When they returned to the Council Grounds he was acclaimed High Marshall of the
Defenders of Masada by the faction Councils."
"Because they had no choice, what with all but twenty-one of the Defenders
beneath his standard. But that's not what I asked. I asked you how he did
it."
She smiled. "I just realized that I don't know."
"Well, picture the scene. Here are most of the Loyal Defenders, i.e. those
not following Morton, standing around the Council Grounds, and the three faction
Councils are off arguing with each other and sending their members back and
forth between them. The Defenders' Councils make up only a tiny fraction of the
total number of Defenders, though, so no one who doesn't know what to look for
really misses them. After all, can you name all seven members of our faction's
Council?"
"No."
"Neither can I. You could be one for all I know. You could be one and still
be telling me the truth. They almost never all gather in one place. Regardless,
so most of the Loyal Defenders are standing around, and Arun Namanado comes
running in, having seen the rebel column advancing through the Fulda Gap, and he
knows that they'll be camped in a vulnerable position, since a vulnerable
position is the best that the Gap can provide. Since he can't find anyone he
recognizes as an authority, he gets up on a rock and tells the assembled
Defenders what he's seen," his voice took on a sonorous depth, and Anna chanted
with him. "'And thus the Goddess let slip the mantle of greatness, and it draped
upon the shoulders of Arun Namanado.' Now, why didn't he seek out the leaders of
his faction with this portentous intelligence? For the simplest reason of all,
Anna, because he didn't know that the factions existed."
"WHAT?"
"Arun Namanado was never Initiated."
"That can't be true." Anna was shaking, and the stool quivered under her.
"It is."
"It can't be," she insisted.
"Anna, where are names of all the Initiated recorded?"

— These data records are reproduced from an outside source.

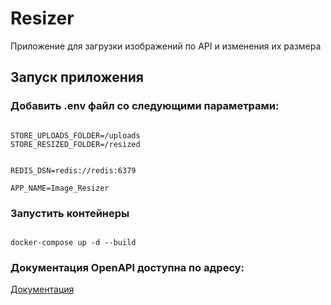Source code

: # Resizer

Приложение для загрузки изображений по API и изменения их размера

## Запуск приложения

### Добавить .env файл со следующими параметрами:

```

STORE_UPLOADS_FOLDER=/uploads
STORE_RESIZED_FOLDER=/resized


REDIS_DSN=redis://redis:6379

APP_NAME=Image_Resizer

```

### Запустить контейнеры

```

docker-compose up -d --build

```

### Документация OpenAPI доступна по адресу: 

[Документация](127.0.0.1:8000/docs)


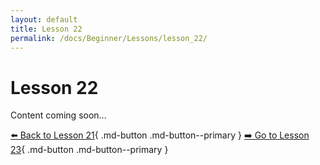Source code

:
 ```yaml
---
layout: default
title: Lesson 22
permalink: /docs/Beginner/Lessons/lesson_22/
---
```


# Lesson 22

Content coming soon...

[⬅️ Back to Lesson 21](lesson_21.md){ .md-button .md-button--primary }  [➡️ Go to Lesson 23](lesson_23.md){ .md-button .md-button--primary }
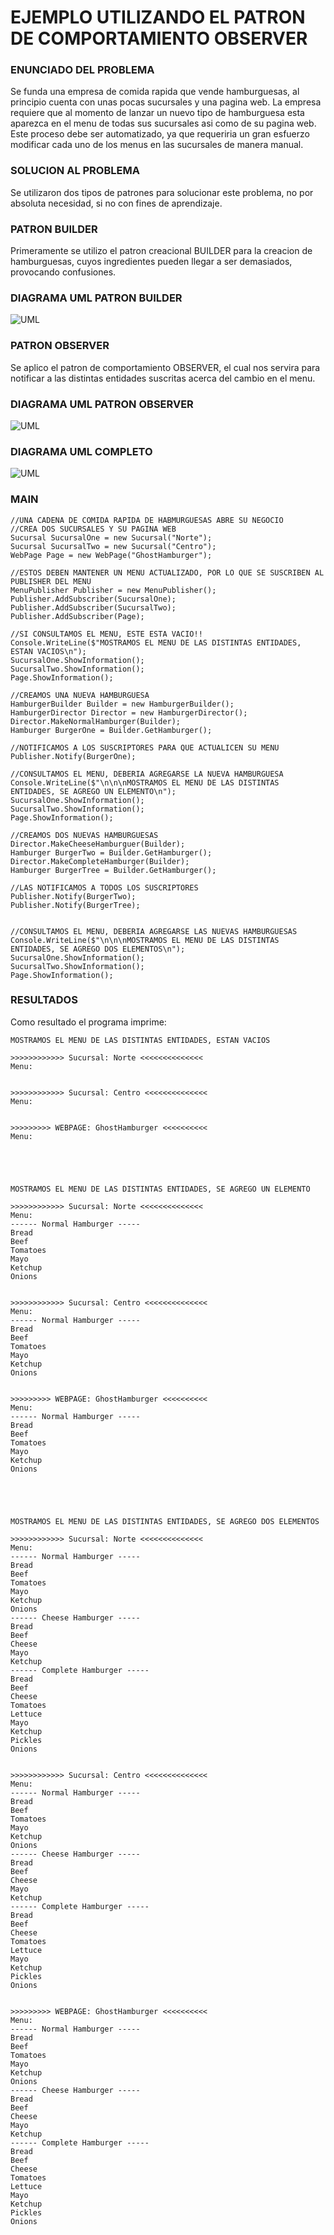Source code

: # EJEMPLO UTILIZANDO EL PATRON DE COMPORTAMIENTO OBSERVER

### ENUNCIADO DEL PROBLEMA
Se funda una empresa de comida rapida que vende hamburguesas, al principio cuenta con unas pocas sucursales y una pagina web. La empresa requiere que al momento de lanzar un nuevo tipo de hamburguesa esta aparezca en el menu de todas sus sucursales asi como de su pagina web. Este proceso debe ser automatizado, ya que requeriria un gran esfuerzo modificar cada uno de los menus en las sucursales de manera manual.
### SOLUCION AL PROBLEMA
Se utilizaron dos tipos de patrones para solucionar este problema, no por absoluta necesidad, si no con fines de aprendizaje.
### PATRON BUILDER
Primeramente se utilizo el patron creacional BUILDER para la creacion de hamburguesas, cuyos ingredientes pueden llegar a ser demasiados, provocando confusiones.
### DIAGRAMA UML PATRON BUILDER
![UML](https://github.com/jacovzap/ObserverPattern/blob/main/Images/UMLBuilderPattern.png)

### PATRON OBSERVER
Se aplico el patron de comportamiento OBSERVER, el cual nos servira para notificar a las distintas entidades suscritas acerca del cambio en el menu.
### DIAGRAMA UML PATRON OBSERVER
![UML](https://github.com/jacovzap/ObserverPattern/blob/main/Images/UMLObserverPattern.png)

### DIAGRAMA UML COMPLETO
![UML](https://github.com/jacovzap/ObserverPattern/blob/main/Images/UMLComplete.png)

### MAIN
```
//UNA CADENA DE COMIDA RAPIDA DE HABMURGUESAS ABRE SU NEGOCIO
//CREA DOS SUCURSALES Y SU PAGINA WEB
Sucursal SucursalOne = new Sucursal("Norte");
Sucursal SucursalTwo = new Sucursal("Centro");
WebPage Page = new WebPage("GhostHamburger");

//ESTOS DEBEN MANTENER UN MENU ACTUALIZADO, POR LO QUE SE SUSCRIBEN AL PUBLISHER DEL MENU
MenuPublisher Publisher = new MenuPublisher();
Publisher.AddSubscriber(SucursalOne);
Publisher.AddSubscriber(SucursalTwo);
Publisher.AddSubscriber(Page);

//SI CONSULTAMOS EL MENU, ESTE ESTA VACIO!!
Console.WriteLine($"MOSTRAMOS EL MENU DE LAS DISTINTAS ENTIDADES, ESTAN VACIOS\n");
SucursalOne.ShowInformation();
SucursalTwo.ShowInformation();
Page.ShowInformation();

//CREAMOS UNA NUEVA HAMBURGUESA
HamburgerBuilder Builder = new HamburgerBuilder();
HamburgerDirector Director = new HamburgerDirector();
Director.MakeNormalHamburger(Builder);
Hamburger BurgerOne = Builder.GetHamburger();

//NOTIFICAMOS A LOS SUSCRIPTORES PARA QUE ACTUALICEN SU MENU
Publisher.Notify(BurgerOne);

//CONSULTAMOS EL MENU, DEBERIA AGREGARSE LA NUEVA HAMBURGUESA
Console.WriteLine($"\n\n\nMOSTRAMOS EL MENU DE LAS DISTINTAS ENTIDADES, SE AGREGO UN ELEMENTO\n");
SucursalOne.ShowInformation();
SucursalTwo.ShowInformation();
Page.ShowInformation();

//CREAMOS DOS NUEVAS HAMBURGUESAS
Director.MakeCheeseHamburguer(Builder);
Hamburger BurgerTwo = Builder.GetHamburger();
Director.MakeCompleteHamburger(Builder);
Hamburger BurgerTree = Builder.GetHamburger();

//LAS NOTIFICAMOS A TODOS LOS SUSCRIPTORES
Publisher.Notify(BurgerTwo);
Publisher.Notify(BurgerTree);


//CONSULTAMOS EL MENU, DEBERIA AGREGARSE LAS NUEVAS HAMBURGUESAS
Console.WriteLine($"\n\n\nMOSTRAMOS EL MENU DE LAS DISTINTAS ENTIDADES, SE AGREGO DOS ELEMENTOS\n");
SucursalOne.ShowInformation();
SucursalTwo.ShowInformation();
Page.ShowInformation();
```
### RESULTADOS
Como resultado el programa imprime:
```
MOSTRAMOS EL MENU DE LAS DISTINTAS ENTIDADES, ESTAN VACIOS

>>>>>>>>>>>> Sucursal: Norte <<<<<<<<<<<<<<
Menu:


>>>>>>>>>>>> Sucursal: Centro <<<<<<<<<<<<<<
Menu:


>>>>>>>>> WEBPAGE: GhostHamburger <<<<<<<<<<
Menu:





MOSTRAMOS EL MENU DE LAS DISTINTAS ENTIDADES, SE AGREGO UN ELEMENTO

>>>>>>>>>>>> Sucursal: Norte <<<<<<<<<<<<<<
Menu:
------ Normal Hamburger -----
Bread
Beef
Tomatoes
Mayo
Ketchup
Onions


>>>>>>>>>>>> Sucursal: Centro <<<<<<<<<<<<<<
Menu:
------ Normal Hamburger -----
Bread
Beef
Tomatoes
Mayo
Ketchup
Onions


>>>>>>>>> WEBPAGE: GhostHamburger <<<<<<<<<<
Menu:
------ Normal Hamburger -----
Bread
Beef
Tomatoes
Mayo
Ketchup
Onions





MOSTRAMOS EL MENU DE LAS DISTINTAS ENTIDADES, SE AGREGO DOS ELEMENTOS

>>>>>>>>>>>> Sucursal: Norte <<<<<<<<<<<<<<
Menu:
------ Normal Hamburger -----
Bread
Beef
Tomatoes
Mayo
Ketchup
Onions
------ Cheese Hamburger -----
Bread
Beef
Cheese
Mayo
Ketchup
------ Complete Hamburger -----
Bread
Beef
Cheese
Tomatoes
Lettuce
Mayo
Ketchup
Pickles
Onions


>>>>>>>>>>>> Sucursal: Centro <<<<<<<<<<<<<<
Menu:
------ Normal Hamburger -----
Bread
Beef
Tomatoes
Mayo
Ketchup
Onions
------ Cheese Hamburger -----
Bread
Beef
Cheese
Mayo
Ketchup
------ Complete Hamburger -----
Bread
Beef
Cheese
Tomatoes
Lettuce
Mayo
Ketchup
Pickles
Onions


>>>>>>>>> WEBPAGE: GhostHamburger <<<<<<<<<<
Menu:
------ Normal Hamburger -----
Bread
Beef
Tomatoes
Mayo
Ketchup
Onions
------ Cheese Hamburger -----
Bread
Beef
Cheese
Mayo
Ketchup
------ Complete Hamburger -----
Bread
Beef
Cheese
Tomatoes
Lettuce
Mayo
Ketchup
Pickles
Onions
```
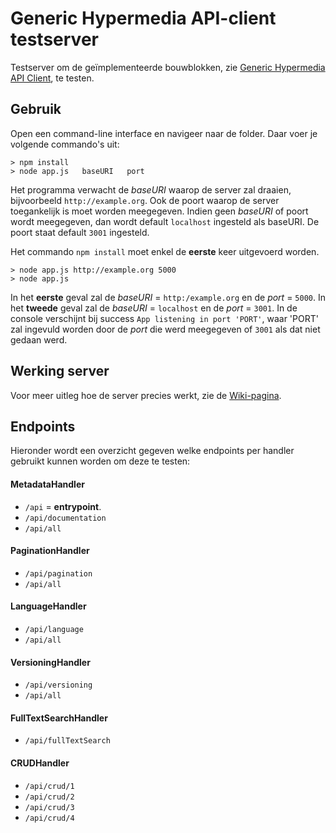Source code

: # Generic Hypermedia API-client testserver

Testserver om de geïmplementeerde bouwblokken, zie [Generic Hypermedia API Client](https://github.com/ddvlanck/generic-hypermedia-api-client), te testen.

## Gebruik

Open een command-line interface en navigeer naar de folder. Daar voer je volgende commando's uit:

```
> npm install
> node app.js   baseURI   port
```

Het programma verwacht de _baseURI_ waarop de server zal draaien, bijvoorbeeld `http://example.org`. Ook de poort waarop de server toegankelijk is moet worden meegegeven. Indien geen _baseURI_ of poort wordt meegegeven, dan wordt default `localhost` ingesteld als baseURI. De poort staat default `3001` ingesteld.

Het commando `npm install` moet enkel de **eerste** keer uitgevoerd worden. 

```
> node app.js http://example.org 5000
> node app.js 
```

In het **eerste** geval zal de _baseURI_ = `http:/example.org` en de _port_ = `5000`. In het **tweede** geval zal de _baseURI_ = `localhost` en de _port_ = `3001`. In de console verschijnt bij success `App listening in port 'PORT'`, waar 'PORT' zal ingevuld worden door de _port_ die werd meegegeven of `3001` als dat niet gedaan werd.

## Werking server

Voor meer uitleg hoe de server precies werkt, zie de [Wiki-pagina](https://github.com/Informatievlaanderen/generic-hypermedia-api-client-testserver/wiki).

## Endpoints

Hieronder wordt een overzicht gegeven welke endpoints per handler gebruikt kunnen worden om deze te testen:

#### MetadataHandler
* `/api` = **entrypoint**.
* `/api/documentation`
* `/api/all`

#### PaginationHandler
* `/api/pagination` 
* `/api/all`

#### LanguageHandler
* `/api/language`
* `/api/all`

#### VersioningHandler
* `/api/versioning`
* `/api/all`

#### FullTextSearchHandler
* `/api/fullTextSearch`

#### CRUDHandler
* `/api/crud/1`
* `/api/crud/2`
* `/api/crud/3`
* `/api/crud/4`

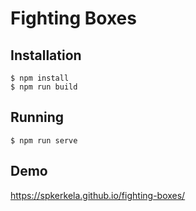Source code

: # Fighting Boxes


## Installation

```
$ npm install
$ npm run build
```

## Running

```
$ npm run serve
```

## Demo

https://spkerkela.github.io/fighting-boxes/
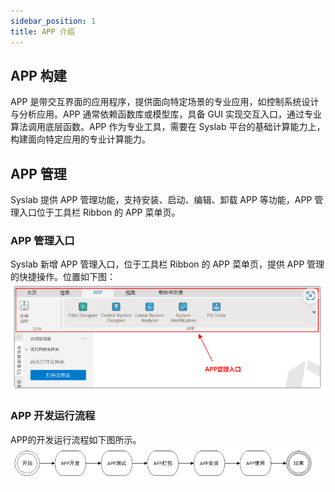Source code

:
 ```yaml
---
sidebar_position: 1
title: APP 介绍
---
```

## APP 构建
APP 是带交互界面的应用程序，提供面向特定场景的专业应用，如控制系统设计与分析应用。APP 通常依赖函数库或模型库，具备 GUI 实现交互入口，通过专业算法调用底层函数。APP 作为专业工具，需要在 Syslab 平台的基础计算能力上，构建面向特定应用的专业计算能力。
## APP 管理
Syslab 提供 APP 管理功能，支持安装、启动、编辑、卸载 APP 等功能，APP 管理入口位于工具栏 Ribbon 的 APP 菜单页。
### APP 管理入口
Syslab 新增 APP 管理入口，位于工具栏 Ribbon 的 APP 菜单页，提供 APP 管理的快捷操作。位置如下图：
![appManage demo](./img/appManage.png)
### APP 开发运行流程
APP的开发运行流程如下图所示。
![devApp demo](./img/devApp.png)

"On the Scroll of Life, in the Outer Chamber of the Unseen Citadel."
"Correct. Now, when I was younger man, I was apprenticed to the Keeper of the
Scrolls, and I assure you, since I had to dust it weekly, that the name of Arun
Namanado appears nowhere on it."
"But, how?"
"Anna, if a man walked up to you, made the Five Signs in the correct order,
and correctly answered your Three Challenges, would you accept him as a
Defender?"
"Yes."
"Would you tell him which faction of the Defenders you belonged to?"
Anna chuckled. "No, I would not. Nor would I discuss the Initiation with
him," she said, anticipating his next question.
He smiled. "Have you ever seen me make the Five Signs?"
"Not outside of ritual."
"Exactly. That's how he did it. He thought of himself as a Defender, because
he didn't realize that there was more to it. No one discussed it because they
weren't sure if he was an Initiate."
"Unbelievable. I understand why this doesn't get taught to Novices."
"Nothing gets taught to Novices, if you think about it. Would you even admit
the existence of the Initiation to anyone else but me?"
She thought for a moment. "By the Goddess, Joseph, you are the only
person with whom I'd discuss this so freely."
"You know who decided to accept Namanado uninitiated?"
"Who?"
"The Great Infidel of the First Schism himself."
She raised her eyebrows. "Perhaps that's not a position to which you should
aspire, Joseph."
"Methias Morton had more ambition than I do."
"Where did you learn all this?" she asked, rising from her stool and walking
toward the door.
"I told you," he said, rising as well. "I was Apprentice to the Keeper of the
Scrolls."
"But," Anna puzzled, "you would have had to have been a Keeper, how did you
switch factions..."
"Never mind about that, dear Anna. One day you'll understand." He patted her
on the head. "For now, get some sleep. We've many busy days ahead."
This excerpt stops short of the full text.